Aunt Mia was my dearest, I don't know what her real name was, perhaps Miriam. I attended her wedding under the chuppah. It was when my mother was still alive, before 1936. I know that my aunt married the owner of Leopolia, a Lwow-based paper and confectionery plant, she worked there in the office, the man fell in love with her (he was a Jew) and married her. There was this large room somewhere in town, I don't remember it to have been a synagogue, but there was a chuppah, and I remember how Aunt was dressed because I have her wedding photo to this day. Aunt Helen sent her a dress from Paris, so she had a beige-blue outfit - a dress and a hat - under that chuppah. That's all I remember. None of my father's or mother's sisters were religious.

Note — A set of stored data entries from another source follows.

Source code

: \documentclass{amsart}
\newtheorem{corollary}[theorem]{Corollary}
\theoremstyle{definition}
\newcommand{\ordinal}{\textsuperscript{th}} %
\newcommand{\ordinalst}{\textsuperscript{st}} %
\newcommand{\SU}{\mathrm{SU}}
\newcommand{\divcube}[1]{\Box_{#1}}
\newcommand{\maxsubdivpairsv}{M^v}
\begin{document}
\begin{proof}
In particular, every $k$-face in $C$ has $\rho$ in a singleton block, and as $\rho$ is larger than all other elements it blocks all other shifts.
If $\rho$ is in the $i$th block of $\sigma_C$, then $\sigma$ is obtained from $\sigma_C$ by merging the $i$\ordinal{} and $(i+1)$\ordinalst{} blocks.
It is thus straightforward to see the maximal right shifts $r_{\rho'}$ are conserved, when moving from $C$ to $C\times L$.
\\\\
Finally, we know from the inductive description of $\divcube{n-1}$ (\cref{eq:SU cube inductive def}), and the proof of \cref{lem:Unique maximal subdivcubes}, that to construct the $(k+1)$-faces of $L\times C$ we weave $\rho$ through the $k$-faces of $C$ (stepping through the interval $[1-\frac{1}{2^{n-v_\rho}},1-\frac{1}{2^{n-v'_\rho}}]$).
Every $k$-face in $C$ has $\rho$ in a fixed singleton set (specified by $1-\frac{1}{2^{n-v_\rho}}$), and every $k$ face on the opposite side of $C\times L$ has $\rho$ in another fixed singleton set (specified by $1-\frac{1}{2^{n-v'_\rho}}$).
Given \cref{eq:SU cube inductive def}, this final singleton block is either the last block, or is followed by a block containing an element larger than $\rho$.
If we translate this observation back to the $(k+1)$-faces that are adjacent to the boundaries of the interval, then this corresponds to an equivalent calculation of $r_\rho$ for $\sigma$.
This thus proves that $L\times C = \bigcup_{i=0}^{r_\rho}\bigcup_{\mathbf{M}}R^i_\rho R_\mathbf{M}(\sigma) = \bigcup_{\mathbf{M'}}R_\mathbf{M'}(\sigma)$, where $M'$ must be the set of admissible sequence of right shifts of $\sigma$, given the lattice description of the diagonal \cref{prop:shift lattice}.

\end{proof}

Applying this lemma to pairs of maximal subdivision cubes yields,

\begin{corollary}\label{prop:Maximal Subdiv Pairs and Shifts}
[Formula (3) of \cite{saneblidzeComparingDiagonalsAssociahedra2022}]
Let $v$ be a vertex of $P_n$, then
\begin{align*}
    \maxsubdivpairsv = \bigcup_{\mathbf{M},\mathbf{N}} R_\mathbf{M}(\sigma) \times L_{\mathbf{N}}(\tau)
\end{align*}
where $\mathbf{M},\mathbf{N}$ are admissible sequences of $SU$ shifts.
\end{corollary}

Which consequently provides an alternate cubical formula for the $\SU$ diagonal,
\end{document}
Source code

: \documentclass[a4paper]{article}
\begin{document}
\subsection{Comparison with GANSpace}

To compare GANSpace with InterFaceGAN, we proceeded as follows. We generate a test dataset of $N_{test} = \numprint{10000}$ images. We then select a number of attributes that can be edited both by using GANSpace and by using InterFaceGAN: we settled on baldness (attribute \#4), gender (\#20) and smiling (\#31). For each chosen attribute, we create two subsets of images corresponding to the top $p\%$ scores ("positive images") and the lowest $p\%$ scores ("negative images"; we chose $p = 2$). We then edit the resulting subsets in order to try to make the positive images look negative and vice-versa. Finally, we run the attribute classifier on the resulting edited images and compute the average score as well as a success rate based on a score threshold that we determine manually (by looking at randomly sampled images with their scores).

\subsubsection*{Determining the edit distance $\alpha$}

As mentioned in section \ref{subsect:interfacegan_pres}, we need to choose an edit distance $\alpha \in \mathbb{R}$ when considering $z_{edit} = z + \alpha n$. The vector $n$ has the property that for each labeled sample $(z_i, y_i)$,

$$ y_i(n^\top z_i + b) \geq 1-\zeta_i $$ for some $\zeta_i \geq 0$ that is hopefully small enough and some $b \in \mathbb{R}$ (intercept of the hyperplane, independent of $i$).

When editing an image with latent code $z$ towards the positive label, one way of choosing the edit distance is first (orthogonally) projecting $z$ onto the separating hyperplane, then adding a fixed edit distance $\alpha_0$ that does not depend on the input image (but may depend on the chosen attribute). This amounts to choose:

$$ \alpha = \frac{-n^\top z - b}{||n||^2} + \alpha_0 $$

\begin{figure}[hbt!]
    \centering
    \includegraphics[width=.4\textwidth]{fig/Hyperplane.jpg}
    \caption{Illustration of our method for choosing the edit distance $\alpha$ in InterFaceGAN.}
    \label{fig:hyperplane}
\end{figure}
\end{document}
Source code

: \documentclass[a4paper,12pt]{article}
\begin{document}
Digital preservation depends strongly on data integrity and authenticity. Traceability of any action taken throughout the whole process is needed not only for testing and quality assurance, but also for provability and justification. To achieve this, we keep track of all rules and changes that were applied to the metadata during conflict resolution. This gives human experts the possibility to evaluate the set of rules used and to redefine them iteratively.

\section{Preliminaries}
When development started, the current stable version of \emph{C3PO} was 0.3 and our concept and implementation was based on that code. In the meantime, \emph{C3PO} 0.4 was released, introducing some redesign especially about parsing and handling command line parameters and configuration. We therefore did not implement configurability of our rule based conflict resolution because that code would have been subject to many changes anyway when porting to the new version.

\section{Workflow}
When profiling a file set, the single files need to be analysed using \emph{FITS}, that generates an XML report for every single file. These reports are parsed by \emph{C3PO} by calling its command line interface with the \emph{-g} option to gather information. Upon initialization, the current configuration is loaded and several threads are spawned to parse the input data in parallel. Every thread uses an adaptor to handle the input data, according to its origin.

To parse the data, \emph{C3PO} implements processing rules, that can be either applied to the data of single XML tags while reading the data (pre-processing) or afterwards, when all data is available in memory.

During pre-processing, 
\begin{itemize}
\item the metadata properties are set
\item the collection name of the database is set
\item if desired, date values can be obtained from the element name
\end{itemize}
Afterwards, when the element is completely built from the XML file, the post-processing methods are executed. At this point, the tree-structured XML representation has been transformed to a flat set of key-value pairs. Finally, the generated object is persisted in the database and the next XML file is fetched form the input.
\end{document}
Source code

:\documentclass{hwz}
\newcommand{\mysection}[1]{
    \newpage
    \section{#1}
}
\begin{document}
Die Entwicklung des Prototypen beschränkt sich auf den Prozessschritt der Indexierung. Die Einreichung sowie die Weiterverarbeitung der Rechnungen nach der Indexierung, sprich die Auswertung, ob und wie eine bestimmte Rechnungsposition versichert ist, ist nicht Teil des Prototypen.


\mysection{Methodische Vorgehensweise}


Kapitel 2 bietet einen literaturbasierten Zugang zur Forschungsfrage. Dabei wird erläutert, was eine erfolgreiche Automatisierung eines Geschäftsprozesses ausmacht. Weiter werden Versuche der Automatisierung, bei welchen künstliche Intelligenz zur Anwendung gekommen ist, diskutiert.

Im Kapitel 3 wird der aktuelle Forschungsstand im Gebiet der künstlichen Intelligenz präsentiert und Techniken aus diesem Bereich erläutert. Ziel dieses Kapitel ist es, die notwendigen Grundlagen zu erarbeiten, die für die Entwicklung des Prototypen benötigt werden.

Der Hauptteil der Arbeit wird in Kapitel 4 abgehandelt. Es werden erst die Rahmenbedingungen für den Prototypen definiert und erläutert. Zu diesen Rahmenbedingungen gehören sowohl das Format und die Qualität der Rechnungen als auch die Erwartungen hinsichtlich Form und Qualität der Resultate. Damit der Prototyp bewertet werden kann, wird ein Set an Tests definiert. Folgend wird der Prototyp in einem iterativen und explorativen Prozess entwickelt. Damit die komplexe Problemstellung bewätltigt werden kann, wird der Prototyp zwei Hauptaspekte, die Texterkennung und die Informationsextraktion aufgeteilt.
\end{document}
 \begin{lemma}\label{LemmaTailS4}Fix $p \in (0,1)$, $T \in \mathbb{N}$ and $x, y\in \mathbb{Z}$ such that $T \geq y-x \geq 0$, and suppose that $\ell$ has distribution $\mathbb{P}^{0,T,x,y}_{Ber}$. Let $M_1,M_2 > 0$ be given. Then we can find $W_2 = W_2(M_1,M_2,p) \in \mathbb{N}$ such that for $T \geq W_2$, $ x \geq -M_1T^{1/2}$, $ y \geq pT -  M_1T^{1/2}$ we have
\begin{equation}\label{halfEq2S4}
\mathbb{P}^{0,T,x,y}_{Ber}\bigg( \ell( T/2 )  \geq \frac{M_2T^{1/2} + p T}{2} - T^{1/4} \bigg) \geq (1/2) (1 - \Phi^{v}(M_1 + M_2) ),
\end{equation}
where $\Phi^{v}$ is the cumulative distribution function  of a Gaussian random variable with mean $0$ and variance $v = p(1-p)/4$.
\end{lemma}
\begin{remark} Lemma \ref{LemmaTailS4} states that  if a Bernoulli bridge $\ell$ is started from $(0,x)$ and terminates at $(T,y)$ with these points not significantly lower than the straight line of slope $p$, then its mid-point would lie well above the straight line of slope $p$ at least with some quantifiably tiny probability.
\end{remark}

Between 1939 and 1940 we were under the Soviets. When my father lost his job there was no money, I lived for some time with Aunt Mia, in a terribly cramped apartment, it was after the Soviets had taken their husband, it may have been 1940 or 1941. Aunt Mia's husband, was arrested. He was incarcerated in Lwow's harshest prison, the Brygidki, spent six months with his legs in water all the time. I don't know whether such were the conditions or it was a punishment. They were quite rich because they had a factory, and Aunt Mia had that beautiful black pearl, she sold it and ransomed my uncle from the NKVD. Uncle could no longer walk, his legs were very thick, and they lived in terrible conditions because she had sold everything to buy him out. Uncle lay on the bed all the time and he sewed some cyanide into his clothes because he thought the Soviets could come for him again. He was a bourgeois, after all. My Aunt took that cyanide away from him, and when the Germans came, he was taken to the Janowski camp and shot at the very first roll call because he couldn't stand. My Aunt went to the ghetto, lived in the same house as Samek with Romek and his wife, because they had come to Lwow when the Germans came. After her husband was murdered in the Janowski camp in Lwow, Mia went mad and was shot in the Lwow ghetto.